The results reported in this study suggest that the pixel intensity of KC corneas appears to reduce more rapidly with depth compared to controls. This reduction could be explained by decreased cell density or collagen content in KC corneas compared to controls. Moreover, the relative changes in reflection from cellular (green), collagen (blue), and both cellular and collagen contents (red) in the cornea can be evaluated by separating the OCT images into low (green), medium (blue), and high subchannel pixel intensity versus depth plots. This relationship between low pixel intensity (green channel) and cellular content and medium pixel intensity (blue channel) and collagen content was previously established for skin [12]. The rapid decrease in the slope in the green channel suggests a reduced cellular content in the anterior cornea in KC, especially in Stage I and II corneas. Pixel intensity differences in the green channel at a depth of 0.25 mm suggest that the keratocyte content decreases in the posterior corneas in Stages III and IV. These results in the green channel OCT images indicated that the epithelial cell content in the anterior cornea is the first change observed in the early KC stages. Meanwhile, the green channel in the Stage IV posterior cornea almost disappears (Figs. 2,3), suggesting a decrease in the keratocyte content in the posterior cornea occurs in later KC stages. The reduced collagen content observed in the blue channel (Figs. 5,6) follows the loss of epithelial cells and is coincidental following the loss of keratocytes in the posterior cornea.

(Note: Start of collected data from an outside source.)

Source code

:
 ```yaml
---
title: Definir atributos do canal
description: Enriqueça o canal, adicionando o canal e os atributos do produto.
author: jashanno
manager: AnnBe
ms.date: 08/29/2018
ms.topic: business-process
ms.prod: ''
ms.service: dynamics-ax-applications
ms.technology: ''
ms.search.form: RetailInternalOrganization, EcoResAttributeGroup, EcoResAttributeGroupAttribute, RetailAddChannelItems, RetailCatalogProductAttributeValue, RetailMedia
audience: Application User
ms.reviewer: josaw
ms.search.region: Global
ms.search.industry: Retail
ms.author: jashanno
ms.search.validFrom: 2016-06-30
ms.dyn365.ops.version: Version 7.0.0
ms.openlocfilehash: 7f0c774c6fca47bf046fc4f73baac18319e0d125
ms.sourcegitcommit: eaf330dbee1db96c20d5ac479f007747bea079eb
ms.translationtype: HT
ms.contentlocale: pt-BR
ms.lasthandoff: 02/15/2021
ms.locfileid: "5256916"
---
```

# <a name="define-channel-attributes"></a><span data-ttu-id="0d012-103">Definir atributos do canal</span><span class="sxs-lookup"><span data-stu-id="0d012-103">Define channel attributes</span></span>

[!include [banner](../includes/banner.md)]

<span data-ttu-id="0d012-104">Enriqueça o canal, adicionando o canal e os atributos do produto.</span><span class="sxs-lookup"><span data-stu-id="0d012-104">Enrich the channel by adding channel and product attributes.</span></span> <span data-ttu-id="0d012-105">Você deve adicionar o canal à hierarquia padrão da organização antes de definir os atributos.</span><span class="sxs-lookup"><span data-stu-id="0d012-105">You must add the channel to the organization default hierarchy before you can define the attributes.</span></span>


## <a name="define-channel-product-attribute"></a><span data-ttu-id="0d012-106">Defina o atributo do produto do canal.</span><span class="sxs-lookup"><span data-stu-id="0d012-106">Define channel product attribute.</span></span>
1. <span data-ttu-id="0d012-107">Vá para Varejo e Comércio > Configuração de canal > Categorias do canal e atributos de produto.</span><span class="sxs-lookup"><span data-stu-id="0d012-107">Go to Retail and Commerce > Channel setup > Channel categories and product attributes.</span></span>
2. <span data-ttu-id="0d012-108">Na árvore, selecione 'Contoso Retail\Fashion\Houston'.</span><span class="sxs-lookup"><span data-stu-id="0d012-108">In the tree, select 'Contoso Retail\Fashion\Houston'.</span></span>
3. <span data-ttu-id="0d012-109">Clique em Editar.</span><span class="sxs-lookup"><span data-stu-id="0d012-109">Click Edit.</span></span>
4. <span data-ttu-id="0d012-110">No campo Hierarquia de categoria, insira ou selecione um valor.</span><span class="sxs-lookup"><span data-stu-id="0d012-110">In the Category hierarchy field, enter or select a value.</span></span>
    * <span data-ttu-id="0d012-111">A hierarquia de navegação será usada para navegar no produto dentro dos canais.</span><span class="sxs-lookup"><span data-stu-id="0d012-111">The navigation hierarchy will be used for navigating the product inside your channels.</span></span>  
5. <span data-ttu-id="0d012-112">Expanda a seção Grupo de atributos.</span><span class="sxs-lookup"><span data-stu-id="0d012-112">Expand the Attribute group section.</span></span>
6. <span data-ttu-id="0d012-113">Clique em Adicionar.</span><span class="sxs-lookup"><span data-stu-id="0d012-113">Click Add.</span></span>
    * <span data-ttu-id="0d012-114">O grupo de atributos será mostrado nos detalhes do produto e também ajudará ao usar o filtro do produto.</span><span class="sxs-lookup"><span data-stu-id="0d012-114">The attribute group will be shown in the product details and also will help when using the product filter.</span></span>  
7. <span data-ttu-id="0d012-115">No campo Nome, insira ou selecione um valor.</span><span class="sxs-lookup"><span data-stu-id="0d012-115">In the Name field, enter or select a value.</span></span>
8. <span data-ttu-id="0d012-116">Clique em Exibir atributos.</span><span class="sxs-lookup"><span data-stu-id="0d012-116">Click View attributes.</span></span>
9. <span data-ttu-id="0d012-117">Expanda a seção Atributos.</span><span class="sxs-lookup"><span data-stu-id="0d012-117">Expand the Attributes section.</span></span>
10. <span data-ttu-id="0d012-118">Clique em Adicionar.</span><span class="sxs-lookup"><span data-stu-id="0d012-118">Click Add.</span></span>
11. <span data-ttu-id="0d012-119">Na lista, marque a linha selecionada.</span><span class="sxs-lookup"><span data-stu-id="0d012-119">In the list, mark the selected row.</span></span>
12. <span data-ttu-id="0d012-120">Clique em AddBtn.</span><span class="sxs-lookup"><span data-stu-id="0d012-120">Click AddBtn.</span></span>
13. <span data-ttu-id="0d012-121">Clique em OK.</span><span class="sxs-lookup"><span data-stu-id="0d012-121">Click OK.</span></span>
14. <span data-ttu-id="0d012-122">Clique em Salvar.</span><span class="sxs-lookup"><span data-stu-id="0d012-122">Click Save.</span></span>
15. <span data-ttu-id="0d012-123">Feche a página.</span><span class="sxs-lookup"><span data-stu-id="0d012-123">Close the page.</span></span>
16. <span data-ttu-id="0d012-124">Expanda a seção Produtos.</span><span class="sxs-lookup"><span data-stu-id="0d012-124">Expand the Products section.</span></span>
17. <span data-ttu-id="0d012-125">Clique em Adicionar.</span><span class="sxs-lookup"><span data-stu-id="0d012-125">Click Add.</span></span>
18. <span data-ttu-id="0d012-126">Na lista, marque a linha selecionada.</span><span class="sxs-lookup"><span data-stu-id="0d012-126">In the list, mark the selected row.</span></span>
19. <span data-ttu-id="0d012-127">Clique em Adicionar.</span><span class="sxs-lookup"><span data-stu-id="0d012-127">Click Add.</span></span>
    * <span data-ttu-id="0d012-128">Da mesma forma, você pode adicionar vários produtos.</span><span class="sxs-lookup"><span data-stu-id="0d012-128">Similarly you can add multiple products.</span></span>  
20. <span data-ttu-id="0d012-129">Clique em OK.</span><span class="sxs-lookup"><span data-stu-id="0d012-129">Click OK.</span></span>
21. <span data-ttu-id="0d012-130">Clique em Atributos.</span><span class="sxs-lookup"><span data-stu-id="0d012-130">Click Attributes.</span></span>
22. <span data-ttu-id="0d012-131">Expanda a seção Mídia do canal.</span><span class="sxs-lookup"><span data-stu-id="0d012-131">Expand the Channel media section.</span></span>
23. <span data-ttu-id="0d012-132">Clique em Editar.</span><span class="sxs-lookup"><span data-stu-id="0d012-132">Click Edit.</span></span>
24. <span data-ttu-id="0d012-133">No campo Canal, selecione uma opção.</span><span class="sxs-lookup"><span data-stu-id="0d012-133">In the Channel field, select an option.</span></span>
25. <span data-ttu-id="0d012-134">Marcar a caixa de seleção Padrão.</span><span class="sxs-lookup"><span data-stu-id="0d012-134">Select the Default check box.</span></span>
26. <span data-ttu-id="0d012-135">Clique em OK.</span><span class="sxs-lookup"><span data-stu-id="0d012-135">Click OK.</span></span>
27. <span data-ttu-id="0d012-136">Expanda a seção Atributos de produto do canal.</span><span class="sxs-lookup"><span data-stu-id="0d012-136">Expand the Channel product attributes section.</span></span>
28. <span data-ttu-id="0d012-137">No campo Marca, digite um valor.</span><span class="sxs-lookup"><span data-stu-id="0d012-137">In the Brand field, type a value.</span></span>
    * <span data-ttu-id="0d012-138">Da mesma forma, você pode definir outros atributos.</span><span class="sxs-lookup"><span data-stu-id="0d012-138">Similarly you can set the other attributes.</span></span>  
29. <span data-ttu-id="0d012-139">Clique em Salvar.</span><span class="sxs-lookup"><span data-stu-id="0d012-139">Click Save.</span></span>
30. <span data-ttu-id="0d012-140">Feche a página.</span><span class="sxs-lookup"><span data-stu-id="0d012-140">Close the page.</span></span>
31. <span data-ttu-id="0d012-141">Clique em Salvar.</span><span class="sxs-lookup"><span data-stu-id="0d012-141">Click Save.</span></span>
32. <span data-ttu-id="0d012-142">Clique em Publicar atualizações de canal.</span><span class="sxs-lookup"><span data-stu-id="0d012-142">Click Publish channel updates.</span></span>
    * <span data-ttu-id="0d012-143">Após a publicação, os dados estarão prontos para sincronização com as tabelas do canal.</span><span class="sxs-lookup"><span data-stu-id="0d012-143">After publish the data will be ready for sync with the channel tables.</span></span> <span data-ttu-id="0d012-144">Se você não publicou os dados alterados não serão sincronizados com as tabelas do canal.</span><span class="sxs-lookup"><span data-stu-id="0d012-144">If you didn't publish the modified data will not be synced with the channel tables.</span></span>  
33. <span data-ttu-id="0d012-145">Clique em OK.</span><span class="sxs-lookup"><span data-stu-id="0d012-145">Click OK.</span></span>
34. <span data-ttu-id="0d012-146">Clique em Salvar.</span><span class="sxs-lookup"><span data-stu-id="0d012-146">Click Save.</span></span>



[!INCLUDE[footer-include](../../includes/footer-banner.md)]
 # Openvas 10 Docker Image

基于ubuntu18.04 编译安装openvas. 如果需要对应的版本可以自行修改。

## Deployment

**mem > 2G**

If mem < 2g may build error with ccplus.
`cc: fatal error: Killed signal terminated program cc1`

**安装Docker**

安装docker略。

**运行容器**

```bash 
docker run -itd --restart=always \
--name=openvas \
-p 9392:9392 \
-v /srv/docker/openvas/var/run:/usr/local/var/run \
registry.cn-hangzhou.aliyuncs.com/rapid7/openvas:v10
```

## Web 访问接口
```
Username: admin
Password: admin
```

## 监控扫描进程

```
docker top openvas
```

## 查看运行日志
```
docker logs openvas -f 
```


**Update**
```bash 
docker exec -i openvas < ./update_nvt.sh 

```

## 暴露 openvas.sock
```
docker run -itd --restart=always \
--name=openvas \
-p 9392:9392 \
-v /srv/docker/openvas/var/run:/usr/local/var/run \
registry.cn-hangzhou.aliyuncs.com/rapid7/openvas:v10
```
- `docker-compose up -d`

The red channel appears to reflect both the cellular and collagen content in the cornea [12]. As seen in Figs. 7,8, and Table 5, the reflections of the cellular and collagen contents appear to reduce with increased depth. These preliminary results suggest that corneal epithelial and keratocyte changes are seen both in the anterior and posterior cornea during the pathogenesis of KC, and may precede collagen changes in the posterior cornea. Furthermore, these results suggest that the early phases of KC can be observed based on changes in the green subchannel OCT images after the construction of pixel intensity versus depth plots. Reviewing the green, blue, and red subchannel OCT images may represent a screening tool for detecting early changes in the corneal structure in KC and other corneal diseases; however, additional studies are needed to confirm these data.

Limitations to the study include the need for additional data on subjects in Stages I and III. Moreover, the large standard deviations for the slopes in the pixel intensity versus depth plots reflect variations in the structural changes that occur in different patients. For this reason, a larger pool of patients would help identify patient-to-patient variations in the disease and its onset.

5. Conclusions

The relative cellular and collagen contents in the control and KC human corneas were studied by obtaining OCT images and then dividing the photos into low (green), medium (blue), and high pixel intensity (red) subchannel images. The green image provides a method to determine the cellular content qualitatively, the blue image offers some information regarding the collagen content, and the red image includes information on both the cellular and collagen contents. These results suggest that both the cellular (epithelial and keratocyte) and collagen reflections reduce in KC with increased corneal depth, while the collagen content may decrease following the loss of keratocytes. This study proposes that using the green, blue, and red subchannel images may be an effective screening technique to detect KC and other corneal diseases earlier, before observing changes in corneal topography; however, further studies are needed to confirm these data. Nonetheless, since OCT images can be collected noninvasively, these data can be amassed remotely using telemedicine in areas where corneal specialists are in short supply.